Why do you people find that they must over generalize everything to make
a point?

Do you have proof that ALL programs writting in C are faster than ones
written is assembly?
--
Mark M. Lacey
(lacey@cpsin.cps.msu.edu)

sysmgr@KING.ENG.UMD.EDU (Doug Mohney) (11/12/90)

In article <8658@scolex.sco.COM>, seanf@sco.COM (Sean Fagan) writes:
>
>So, tell me, Larry, why are programs written in C faster than ones written
>in assembly?

Why is it faster to write programs in C than assembly? :-)

greg@tcnz2.tcnz.co.nz (Greg Calkin) (11/12/90)

On 7 Nov 90 14:01:37 GMT, lhughes@b11.ingr.com (Lawrence Hughes) said:
lhughes> Welcome to the wonderful world of multi-megabyte executables
lhughes> that barely fit in 2 MB systems, barely crawl on 25 MHz CPUs
lhughes> and won't even run on any known diskette system. Compliments of
lhughes> brothers Kernigan and Ritchie.

Is this a cheap shot at C or Unix ? Kernigan and Ritchie were both
involved in plan-9, which is a stunning simple, very small operating
system. They can hardly be blamed for the bloat in Unix. Some has
come from marketing, some from features added, including bits for 
BSD, etc. So many people have had their hands in the pie that it 
long since passed from K&R's sphere of control. They have criticised
the bloat too.

In article pcg@cs.aber.ac.uk (Piercarlo Grandi) writes:
pcg>Poor Kernighan and Ritchie must be turning in their graves -- oops
pcg>sorry, they are fortunately still with us :-). V7 Unix was designed to
pcg>run efficiently on a 64KB adress space machine. C used to generate
pcg>programs withing 10% of the space and speed of comaprable assembler. I
pcg>used to run a PDP-11/34 with 2.9BSD and five users doing development in
pcg>248KB, of which about 96KB were taken by the kernel (including the
pcg>buffer cache etc...).

Are there any K&R C compilers left ?
-- 
Greg Calkin, Systems Engineer and Dreamer                    (greg@tcnz.co.nz)
Thomas Cook N.Z. Limited, PO Box 24, Auckland CPO, New Zealand, Ph (09)-793920
Disclaimer : Would you buy a used car from someone with these opinions ?
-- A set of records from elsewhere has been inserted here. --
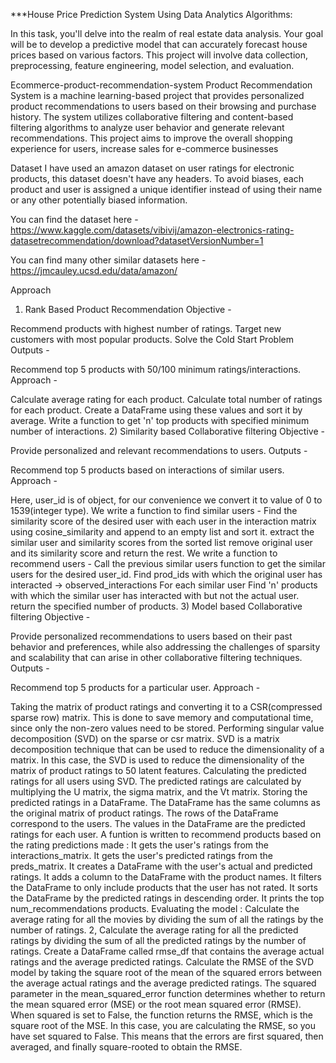 ***House Price Prediction System Using Data Analytics Algorithms:


In this task, you'll delve into the realm of real estate data analysis. Your goal will be to develop a predictive model that can accurately forecast house prices based on various factors.
This project will involve data collection, preprocessing, feature engineering, model selection, and evaluation.


Ecommerce-product-recommendation-system
Product Recommendation System is a machine learning-based project that provides personalized product recommendations to users based on their browsing and purchase history. The system utilizes collaborative filtering and content-based filtering algorithms to analyze user behavior and generate relevant recommendations. This project aims to improve the overall shopping experience for users, increase sales for e-commerce businesses

Dataset
I have used an amazon dataset on user ratings for electronic products, this dataset doesn't have any headers. To avoid biases, each product and user is assigned a unique identifier instead of using their name or any other potentially biased information.

You can find the dataset here - https://www.kaggle.com/datasets/vibivij/amazon-electronics-rating-datasetrecommendation/download?datasetVersionNumber=1

You can find many other similar datasets here - https://jmcauley.ucsd.edu/data/amazon/

Approach
1) Rank Based Product Recommendation
Objective -

Recommend products with highest number of ratings.
Target new customers with most popular products.
Solve the Cold Start Problem
Outputs -

Recommend top 5 products with 50/100 minimum ratings/interactions.
Approach -

Calculate average rating for each product.
Calculate total number of ratings for each product.
Create a DataFrame using these values and sort it by average.
Write a function to get 'n' top products with specified minimum number of interactions.
2) Similarity based Collaborative filtering
Objective -

Provide personalized and relevant recommendations to users.
Outputs -

Recommend top 5 products based on interactions of similar users.
Approach -

Here, user_id is of object, for our convenience we convert it to value of 0 to 1539(integer type).
We write a function to find similar users -
Find the similarity score of the desired user with each user in the interaction matrix using cosine_similarity and append to an empty list and sort it.
extract the similar user and similarity scores from the sorted list
remove original user and its similarity score and return the rest.
We write a function to recommend users -
Call the previous similar users function to get the similar users for the desired user_id.
Find prod_ids with which the original user has interacted -> observed_interactions
For each similar user Find 'n' products with which the similar user has interacted with but not the actual user.
return the specified number of products.
3) Model based Collaborative filtering
Objective -

Provide personalized recommendations to users based on their past behavior and preferences, while also addressing the challenges of sparsity and scalability that can arise in other collaborative filtering techniques.
Outputs -

Recommend top 5 products for a particular user.
Approach -

Taking the matrix of product ratings and converting it to a CSR(compressed sparse row) matrix. This is done to save memory and computational time, since only the non-zero values need to be stored.
Performing singular value decomposition (SVD) on the sparse or csr matrix. SVD is a matrix decomposition technique that can be used to reduce the dimensionality of a matrix. In this case, the SVD is used to reduce the dimensionality of the matrix of product ratings to 50 latent features.
Calculating the predicted ratings for all users using SVD. The predicted ratings are calculated by multiplying the U matrix, the sigma matrix, and the Vt matrix.
Storing the predicted ratings in a DataFrame. The DataFrame has the same columns as the original matrix of product ratings. The rows of the DataFrame correspond to the users. The values in the DataFrame are the predicted ratings for each user.
A funtion is written to recommend products based on the rating predictions made :
It gets the user's ratings from the interactions_matrix.
It gets the user's predicted ratings from the preds_matrix.
It creates a DataFrame with the user's actual and predicted ratings.
It adds a column to the DataFrame with the product names.
It filters the DataFrame to only include products that the user has not rated.
It sorts the DataFrame by the predicted ratings in descending order.
It prints the top num_recommendations products.
Evaluating the model :
Calculate the average rating for all the movies by dividing the sum of all the ratings by the number of ratings. 2, Calculate the average rating for all the predicted ratings by dividing the sum of all the predicted ratings by the number of ratings.
Create a DataFrame called rmse_df that contains the average actual ratings and the average predicted ratings.
Calculate the RMSE of the SVD model by taking the square root of the mean of the squared errors between the average actual ratings and the average predicted ratings.
The squared parameter in the mean_squared_error function determines whether to return the mean squared error (MSE) or the root mean squared error (RMSE). When squared is set to False, the function returns the RMSE, which is the square root of the MSE. In this case, you are calculating the RMSE, so you have set squared to False. This means that the errors are first squared, then averaged, and finally square-rooted to obtain the RMSE.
darcy@druid.uucp (D'Arcy J.M. Cain) (11/12/90)

In article <8658@scolex.sco.COM> seanf@sco.COM (Sean Fagan) writes:
> [responding to claims that assembler is faster than C]
>So, tell me, Larry, why are programs written in C faster than ones written
>in assembly?
>
It is understandable why some people might think that assembler is necessarily
faster than C but this discussion reminds me of the idiot who once told me
that the new version of NewWord (a Wordstar clone) was faster than the old
one because the old one was written in C and the new one in compiled BASIC.
I assumed he meant the other way around but no amount of cross examining
could get him to reverse the statement.  Later this same person told me that
there was something wrong with my implementation of XModem because it didn't
work with his BASIC implementation.  Somehow I couldn't get exited about it.
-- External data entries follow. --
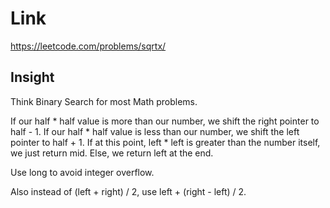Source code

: # Link

https://leetcode.com/problems/sqrtx/

## Insight

Think Binary Search for most Math problems.

If our half * half value is more than our number, we shift the right
pointer to half - 1. 
If our half * half value is less than our number, we shift the left 
pointer to half + 1. If at this point, left * left is greater than 
the number itself, we just return mid. 
Else, we return left at the end. 

Use long to avoid integer overflow. 

Also instead of (left + right) / 2, use left + (right - left) / 2.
BTW I'm sure NewWord was never written in BASIC anyway let alone a later
version but I may be wrong.

-- 
D'Arcy J.M. Cain (darcy@druid)     |
D'Arcy Cain Consulting             |   I support gun control.
West Hill, Ontario, Canada         |   Let's start with the government!
+ 416 281 6094                     |

aglew@crhc.uiuc.edu (Andy Glew) (11/13/90)
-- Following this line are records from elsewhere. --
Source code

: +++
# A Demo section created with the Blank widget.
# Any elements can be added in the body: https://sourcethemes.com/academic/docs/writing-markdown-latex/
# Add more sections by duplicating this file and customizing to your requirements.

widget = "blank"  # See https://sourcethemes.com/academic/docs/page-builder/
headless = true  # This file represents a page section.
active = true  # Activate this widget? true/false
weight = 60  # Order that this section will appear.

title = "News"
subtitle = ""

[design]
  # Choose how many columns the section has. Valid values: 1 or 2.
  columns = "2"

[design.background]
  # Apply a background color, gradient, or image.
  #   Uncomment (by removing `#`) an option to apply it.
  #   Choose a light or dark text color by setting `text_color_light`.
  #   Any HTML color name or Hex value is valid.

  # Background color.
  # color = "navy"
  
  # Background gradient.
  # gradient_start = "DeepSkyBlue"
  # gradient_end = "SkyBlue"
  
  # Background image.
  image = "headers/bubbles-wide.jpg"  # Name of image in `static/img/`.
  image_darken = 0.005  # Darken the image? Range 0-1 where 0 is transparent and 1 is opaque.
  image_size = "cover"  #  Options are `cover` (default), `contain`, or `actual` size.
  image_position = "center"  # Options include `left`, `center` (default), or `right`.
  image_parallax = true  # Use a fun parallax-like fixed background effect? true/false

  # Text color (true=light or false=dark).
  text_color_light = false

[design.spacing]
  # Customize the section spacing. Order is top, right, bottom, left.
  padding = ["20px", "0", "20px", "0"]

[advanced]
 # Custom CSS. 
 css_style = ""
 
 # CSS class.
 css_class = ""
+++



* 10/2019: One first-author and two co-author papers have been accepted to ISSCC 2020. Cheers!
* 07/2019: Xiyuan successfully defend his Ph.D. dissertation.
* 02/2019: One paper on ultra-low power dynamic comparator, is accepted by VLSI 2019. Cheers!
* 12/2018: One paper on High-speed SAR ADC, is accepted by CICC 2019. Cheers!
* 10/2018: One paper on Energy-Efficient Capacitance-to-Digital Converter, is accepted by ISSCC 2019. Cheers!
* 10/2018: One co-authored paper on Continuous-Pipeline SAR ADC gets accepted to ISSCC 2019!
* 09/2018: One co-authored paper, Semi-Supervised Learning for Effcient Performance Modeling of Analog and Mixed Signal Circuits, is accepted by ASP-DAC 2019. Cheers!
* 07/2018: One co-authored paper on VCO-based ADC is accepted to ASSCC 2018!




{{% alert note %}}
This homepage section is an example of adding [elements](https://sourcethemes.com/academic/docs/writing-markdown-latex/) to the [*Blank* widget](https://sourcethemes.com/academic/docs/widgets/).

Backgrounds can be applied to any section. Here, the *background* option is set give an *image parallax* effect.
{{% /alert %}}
>Why is it faster to write programs in C than assembly? :-)

I'll regret getting into this, but empirical studies of programmer
productivity seem to show that programmers produce approximately the
same number of lines of code[*] per day, irrespective of the language
they program in. One C statement can be several assembly statements.

The actual efficients you use in your estimates of time required vary
a bit, but not too much.  I used COCOMO the last time I was doing
estimates. Is anybody still using COCOMO, or is it completely passe'?
Can anyone provide us with some empirical COCOMO parameters for
assembly versus C at some industrial site?

[*] debugged code, including comments, in languages the programmers
are familiar with.
--
Andy Glew, a-glew@uiuc.edu [get ph nameserver from uxc.cso.uiuc.edu:net/qi]

gil@banyan.UUCP (Gil Pilz@Eng@Banyan) (11/13/90)

In article <PCG.90Nov10145452@odin.cs.aber.ac.uk> pcg@cs.aber.ac.uk (Piercarlo Grandi) writes:
>The problem we have now is that we are running the same thing twenty
>years later when a laptop has got vastly more power and a more
>sophisticated architecture than a PDP-11/34, and that the people doing
>development are simply not of the caliber, or at least of the good
>taste, of Kernighan and Ritchie, in language, compiler, and OS
>architecture.

Well these guys also didn't have a horde of marketing weeines telling
them the machine must:
    o) dice
    o) slice
    o) moosh
    o) squoosh
or else they wouldn't be able to sell it ! Most of the UNIX bloat can
be attributed to the "creeping featurism" that results when purchasing
decisions are based on oversimplified lists of system features.

It's not _that_ hard to come up with a NEW system that is simple and
elegant when you're tucked away in some lab with no one watching you
(K&R deserve kudos for designing one that was also portable and widely
usefull).  It's quite another thing to be working on an existing
product and tell your boss or whatever "Look, this system doesn't
handle concept A very well. In order to work with concept A I'm going
to have to redesign major portions of the system. Not to worry though,
the end result will be much simpler, much smaller and much more robust
than if I just tacked it on to the side. And it'll only take five
times as long initially !"  I don't know about y'all, but everyone
*I've* ever worked for would say "Tack it on to the side !" because
they know that those _buying_ the system _don't_ _care_ wether the
underlying implementation is elegant or not. They just want to see
"feature A" as a bullet item in some marketing spiel.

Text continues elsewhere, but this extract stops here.